Have you ever started a new workout regime, totally determined to watch those numbers on the scales drop as you push through each new workout, only to find that they actually increase?!
Yes? Well you are not alone and it is totally normal!
Many of my clients panic at the beginning of their programs and ask me "What am I doing wrong?" as they see the weight on their scales increase even after they have put in so much effort into their workouts.
You are not doing anything wrong! You are doing everything right and the key to success is to stick with the new exercise regime. Many people become so disheartened at a weight increase that they stop exercising altogether - but don't!
So what's actually going on then?
When you start using muscles in a way that they are not used to, it causes mini tears in the muscle fibres (sounds gross but it's totally ok) and your body's automatic response is to heal those tears, so it causes inflammation and water retention around those damaged areas.
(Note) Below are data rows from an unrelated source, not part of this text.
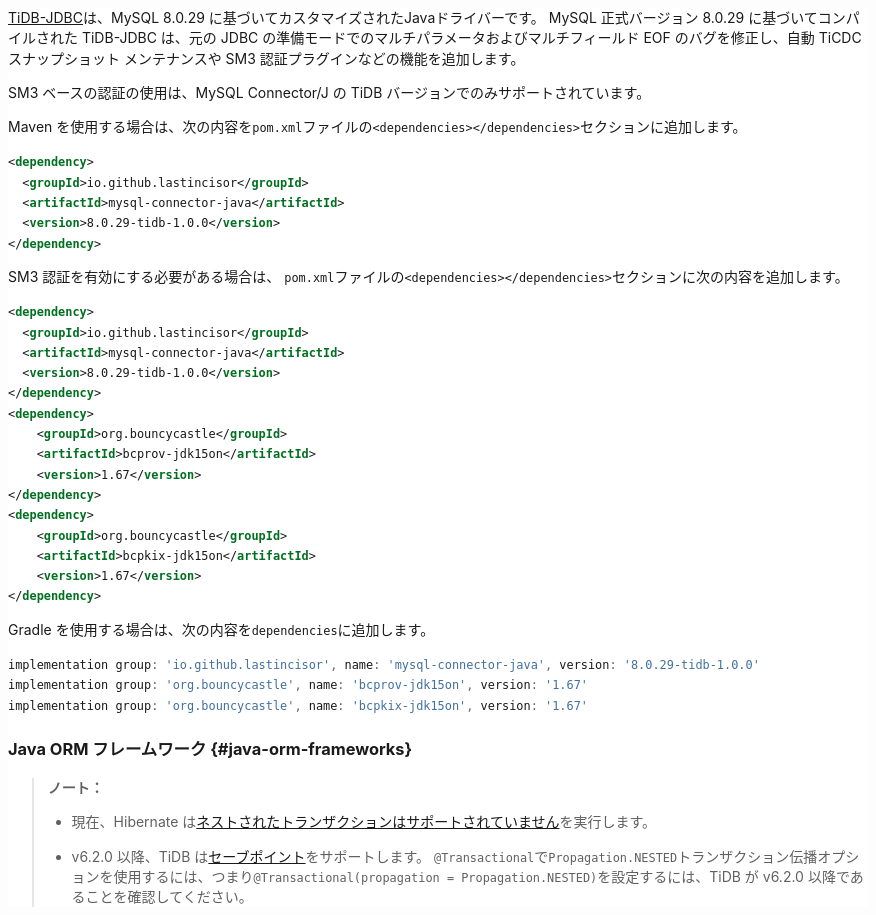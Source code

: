 [<a href="https://github.com/pingcap/mysql-connector-j">TiDB-JDBC</a>](https://github.com/pingcap/mysql-connector-j)は、MySQL 8.0.29 に基づいてカスタマイズされたJavaドライバーです。 MySQL 正式バージョン 8.0.29 に基づいてコンパイルされた TiDB-JDBC は、元の JDBC の準備モードでのマルチパラメータおよびマルチフィールド EOF のバグを修正し、自動 TiCDC スナップショット メンテナンスや SM3 認証プラグインなどの機能を追加します。

SM3 ベースの認証の使用は、MySQL Connector/J の TiDB バージョンでのみサポートされています。

Maven を使用する場合は、次の内容を`pom.xml`ファイルの`<dependencies></dependencies>`セクションに追加します。

```xml
<dependency>
  <groupId>io.github.lastincisor</groupId>
  <artifactId>mysql-connector-java</artifactId>
  <version>8.0.29-tidb-1.0.0</version>
</dependency>
```

SM3 認証を有効にする必要がある場合は、 `pom.xml`ファイルの`<dependencies></dependencies>`セクションに次の内容を追加します。

```xml
<dependency>
  <groupId>io.github.lastincisor</groupId>
  <artifactId>mysql-connector-java</artifactId>
  <version>8.0.29-tidb-1.0.0</version>
</dependency>
<dependency>
    <groupId>org.bouncycastle</groupId>
    <artifactId>bcprov-jdk15on</artifactId>
    <version>1.67</version>
</dependency>
<dependency>
    <groupId>org.bouncycastle</groupId>
    <artifactId>bcpkix-jdk15on</artifactId>
    <version>1.67</version>
</dependency>
```

Gradle を使用する場合は、次の内容を`dependencies`に追加します。

```gradle
implementation group: 'io.github.lastincisor', name: 'mysql-connector-java', version: '8.0.29-tidb-1.0.0'
implementation group: 'org.bouncycastle', name: 'bcprov-jdk15on', version: '1.67'
implementation group: 'org.bouncycastle', name: 'bcpkix-jdk15on', version: '1.67'
```

</div>
</SimpleTab>

### Java ORM フレームワーク {#java-orm-frameworks}

> **ノート：**
>
> -   現在、Hibernate は[<a href="https://stackoverflow.com/questions/37927208/nested-transaction-in-spring-app-with-jpa-postgres">ネストされたトランザクションはサポートされていません</a>](https://stackoverflow.com/questions/37927208/nested-transaction-in-spring-app-with-jpa-postgres)を実行します。
>
> -   v6.2.0 以降、TiDB は[<a href="/sql-statements/sql-statement-savepoint.md">セーブポイント</a>](/sql-statements/sql-statement-savepoint.md)をサポートします。 `@Transactional`で`Propagation.NESTED`トランザクション伝播オプションを使用するには、つまり`@Transactional(propagation = Propagation.NESTED)`を設定するには、TiDB が v6.2.0 以降であることを確認してください。
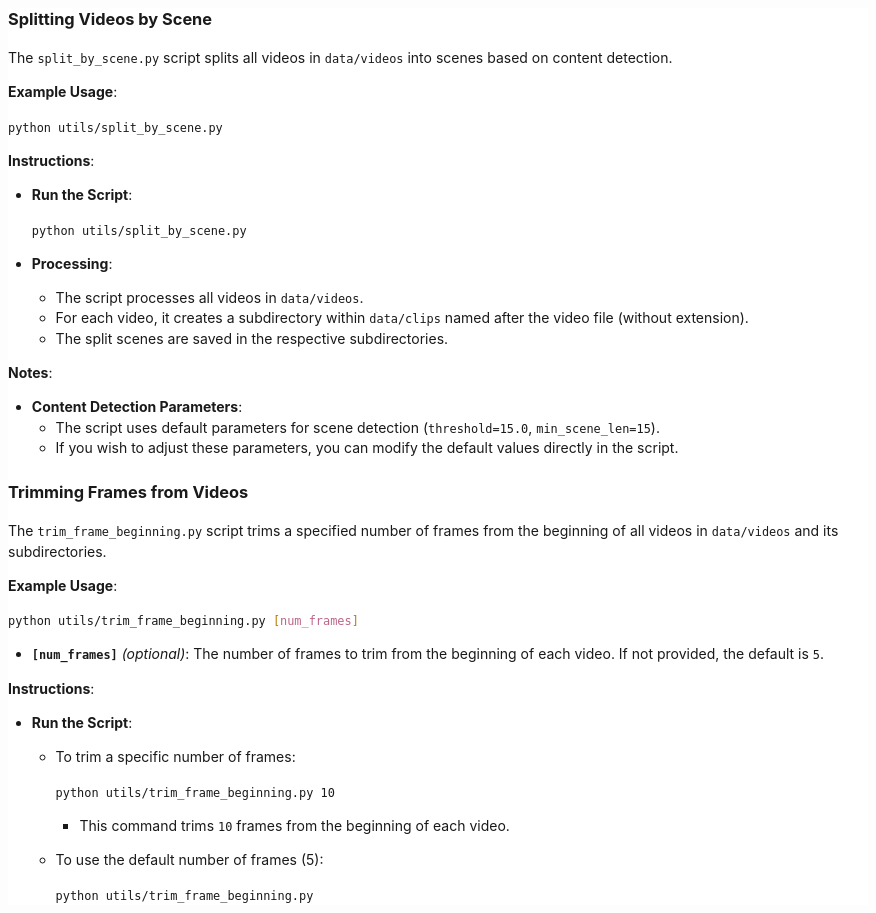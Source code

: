 ### Splitting Videos by Scene

The `split_by_scene.py` script splits all videos in `data/videos` into scenes based on content detection.

**Example Usage**:

```bash
python utils/split_by_scene.py
```

**Instructions**:

- **Run the Script**:

  ```bash
  python utils/split_by_scene.py
  ```

- **Processing**:
  - The script processes all videos in `data/videos`.
  - For each video, it creates a subdirectory within `data/clips` named after the video file (without extension).
  - The split scenes are saved in the respective subdirectories.

**Notes**:

- **Content Detection Parameters**:
  - The script uses default parameters for scene detection (`threshold=15.0`, `min_scene_len=15`).
  - If you wish to adjust these parameters, you can modify the default values directly in the script.

### Trimming Frames from Videos

The `trim_frame_beginning.py` script trims a specified number of frames from the beginning of all videos in `data/videos` and its subdirectories.

**Example Usage**:

```bash
python utils/trim_frame_beginning.py [num_frames]
```

- **`[num_frames]`** _(optional)_: The number of frames to trim from the beginning of each video. If not provided, the default is `5`.

**Instructions**:

- **Run the Script**:

  - To trim a specific number of frames:

    ```bash
    python utils/trim_frame_beginning.py 10
    ```

    - This command trims `10` frames from the beginning of each video.

  - To use the default number of frames (5):

    ```bash
    python utils/trim_frame_beginning.py
    ```
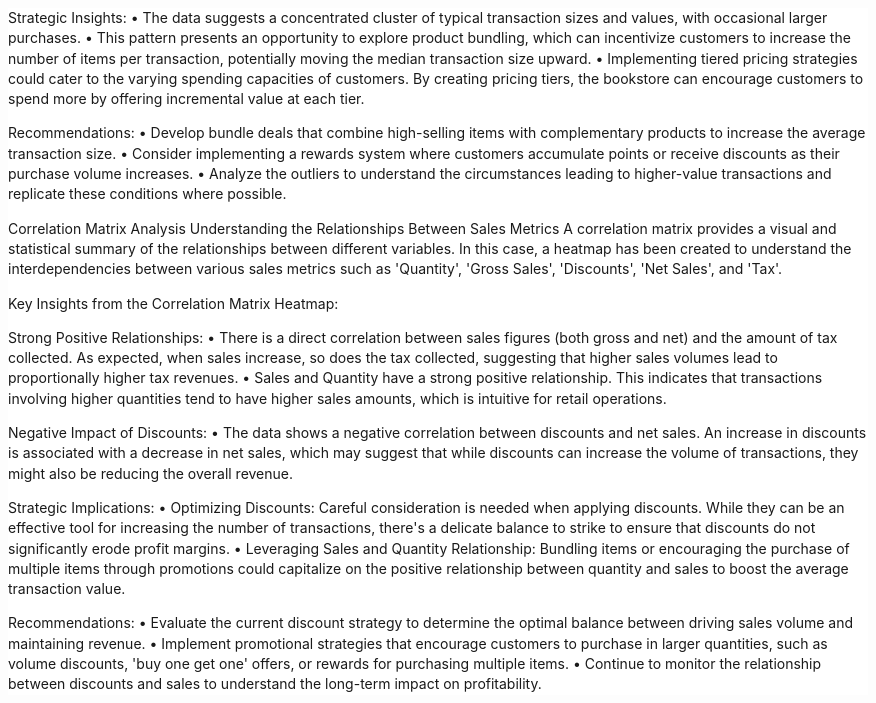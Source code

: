 Strategic Insights:
•	The data suggests a concentrated cluster of typical transaction sizes and values, with occasional larger purchases.
•	This pattern presents an opportunity to explore product bundling, which can incentivize customers to increase the number of items per transaction, potentially moving the median transaction size upward.
•	Implementing tiered pricing strategies could cater to the varying spending capacities of customers. By creating pricing tiers, the bookstore can encourage customers to spend more by offering incremental value at each tier.

Recommendations:
•	Develop bundle deals that combine high-selling items with complementary products to increase the average transaction size.
•	Consider implementing a rewards system where customers accumulate points or receive discounts as their purchase volume increases.
•	Analyze the outliers to understand the circumstances leading to higher-value transactions and replicate these conditions where possible.

Correlation Matrix Analysis
Understanding the Relationships Between Sales Metrics
A correlation matrix provides a visual and statistical summary of the relationships between different variables. In this case, a heatmap has been created to understand the interdependencies between various sales metrics such as 'Quantity', 'Gross Sales', 'Discounts', 'Net Sales', and 'Tax'.

 
Key Insights from the Correlation Matrix Heatmap:

Strong Positive Relationships:
•	There is a direct correlation between sales figures (both gross and net) and the amount of tax collected. As expected, when sales increase, so does the tax collected, suggesting that higher sales volumes lead to proportionally higher tax revenues.
•	Sales and Quantity have a strong positive relationship. This indicates that transactions involving higher quantities tend to have higher sales amounts, which is intuitive for retail operations.

Negative Impact of Discounts:
•	The data shows a negative correlation between discounts and net sales. An increase in discounts is associated with a decrease in net sales, which may suggest that while discounts can increase the volume of transactions, they might also be reducing the overall revenue.

Strategic Implications:
•	Optimizing Discounts: Careful consideration is needed when applying discounts. While they can be an effective tool for increasing the number of transactions, there's a delicate balance to strike to ensure that discounts do not significantly erode profit margins.
•	Leveraging Sales and Quantity Relationship: Bundling items or encouraging the purchase of multiple items through promotions could capitalize on the positive relationship between quantity and sales to boost the average transaction value.

Recommendations:
•	Evaluate the current discount strategy to determine the optimal balance between driving sales volume and maintaining revenue.
•	Implement promotional strategies that encourage customers to purchase in larger quantities, such as volume discounts, 'buy one get one' offers, or rewards for purchasing multiple items.
•	Continue to monitor the relationship between discounts and sales to understand the long-term impact on profitability.
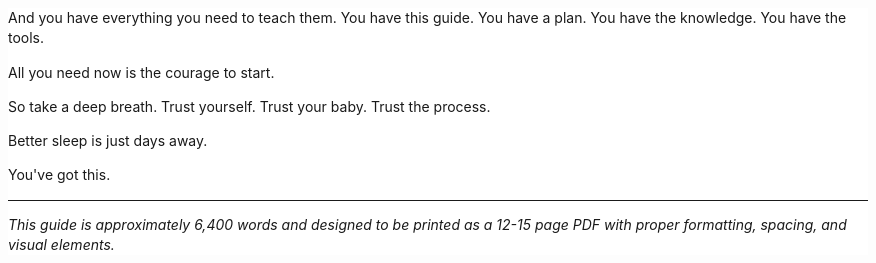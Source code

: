 And you have everything you need to teach them. You have this guide. You have a plan. You have the knowledge. You have the tools.

All you need now is the courage to start.

So take a deep breath. Trust yourself. Trust your baby. Trust the process.

Better sleep is just days away.

You've got this.

---

*This guide is approximately 6,400 words and designed to be printed as a 12-15 page PDF with proper formatting, spacing, and visual elements.*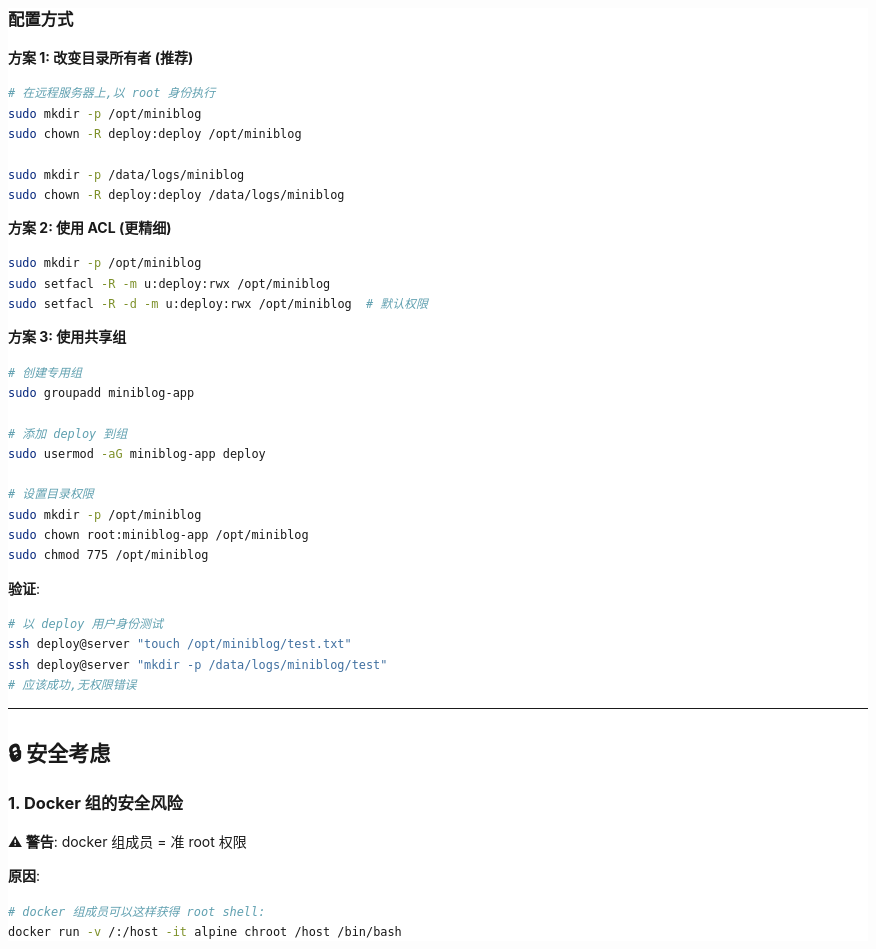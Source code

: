 ### 配置方式

**方案 1: 改变目录所有者 (推荐)**

```bash
# 在远程服务器上,以 root 身份执行
sudo mkdir -p /opt/miniblog
sudo chown -R deploy:deploy /opt/miniblog

sudo mkdir -p /data/logs/miniblog
sudo chown -R deploy:deploy /data/logs/miniblog
```

**方案 2: 使用 ACL (更精细)**

```bash
sudo mkdir -p /opt/miniblog
sudo setfacl -R -m u:deploy:rwx /opt/miniblog
sudo setfacl -R -d -m u:deploy:rwx /opt/miniblog  # 默认权限
```

**方案 3: 使用共享组**

```bash
# 创建专用组
sudo groupadd miniblog-app

# 添加 deploy 到组
sudo usermod -aG miniblog-app deploy

# 设置目录权限
sudo mkdir -p /opt/miniblog
sudo chown root:miniblog-app /opt/miniblog
sudo chmod 775 /opt/miniblog
```

**验证**:

```bash
# 以 deploy 用户身份测试
ssh deploy@server "touch /opt/miniblog/test.txt"
ssh deploy@server "mkdir -p /data/logs/miniblog/test"
# 应该成功,无权限错误
```

---

## 🔒 安全考虑

### 1. Docker 组的安全风险

**⚠️ 警告**: docker 组成员 = 准 root 权限

**原因**:

```bash
# docker 组成员可以这样获得 root shell:
docker run -v /:/host -it alpine chroot /host /bin/bash
```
The body uses glucose as energy which it has converted from the carbohydrates we've consumed. To fuel the muscles it stores the glucose, known as glycogen in our muscles. When there is a sudden increase in the muscle usage, the body sometimes stores extra glycogen (as back up to fuel the new level of muscle activity) and it needs water to do this conversion and this can be why there is water retention. These two factors can add on 2-4lbs!
You may experience the sensation of DOMS (delayed onset of muscle soreness) 24-48hours post exercise too and many people actually quite like that achy sensation as it reminds them that they've worked muscles in a new way.
When does the weight gain stop?
Usually in the first 3-4 weeks you will start to notice the weight dropping, as your muscles become more accustomed to their new lifestyle and they will be more efficient in their storage and usage of glycogen.
However, as lean muscle mass develops this can actually sometimes cause a slight weight gain too. So there can occasionally be a secondary weight gain too but it is not fat gain though!
Body Measurements or Scales?
I ask all of my clients to take body measurements throughout their programs as well as look at what the scales say. Weight is such a fickle metric and can cause such an emotional backlash that it is not always useful to weigh regularly. Body measurements are a great metric to use though as it is much more obvious and satisfying to see the inches come off and clothes become baggier!
So if you have started a new exercise program and considered stopping because your weight has gone up, rest assured this is quite normal, the most important thing is that you continue to stick with it. Exercise combined with the correct nutritional balance for you will get you the results you desire!